学术文献库

The angular momentum of the Earth-Moon system was initially dominated by Earth's rotation with a short solar day of around 5 hours duration. Since then, Earth gradually transferred angular momentum through tidal friction to the orbit of the Moon, resulting in an increasing orbital radius and a deceleration of Earth's rotation. Geologic observations of tidal deposits can be used to verify and constrain models of lunar orbital evolution. In this work we reexamine the oldest tidal record suitable for analysis from the Moodies Group, South Africa, with an age of 3.22 billion years. Time frequency analysis of the series of thicknesses of the sandstone-shale layers yields a periodicity of 15.0 layers, taking into account the possibility of missing laminae. Assuming a mixed tidal system, the duration of two neap-spring-neap cycles was 30.0 lunar days for dominant semidiurnal or 30.0 sidereal days for dominant diurnal tides.

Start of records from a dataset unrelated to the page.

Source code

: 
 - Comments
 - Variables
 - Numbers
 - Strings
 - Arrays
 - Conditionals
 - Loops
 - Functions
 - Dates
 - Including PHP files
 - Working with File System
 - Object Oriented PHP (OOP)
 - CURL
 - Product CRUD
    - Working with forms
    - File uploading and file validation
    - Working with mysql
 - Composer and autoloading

We derive the relationship between this observation and the past Earth-Moon distance and re-visit related published work. We find that the Earth-Moon distance 3.2 billion years ago was about 70% of today's value. The Archean solar day was around 13 hours long. The ratio of solar to lunar tide-raising torque controls the leakage of angular momentum from the Earth-Moon system, but deviation from the assumed ratio of 0.211 results in only moderate changes. A duration of a postulated 21-hour atmospheric resonance shorter than 200 million years would be consistent with our observation; it would significantly alter Earth-Moon distance.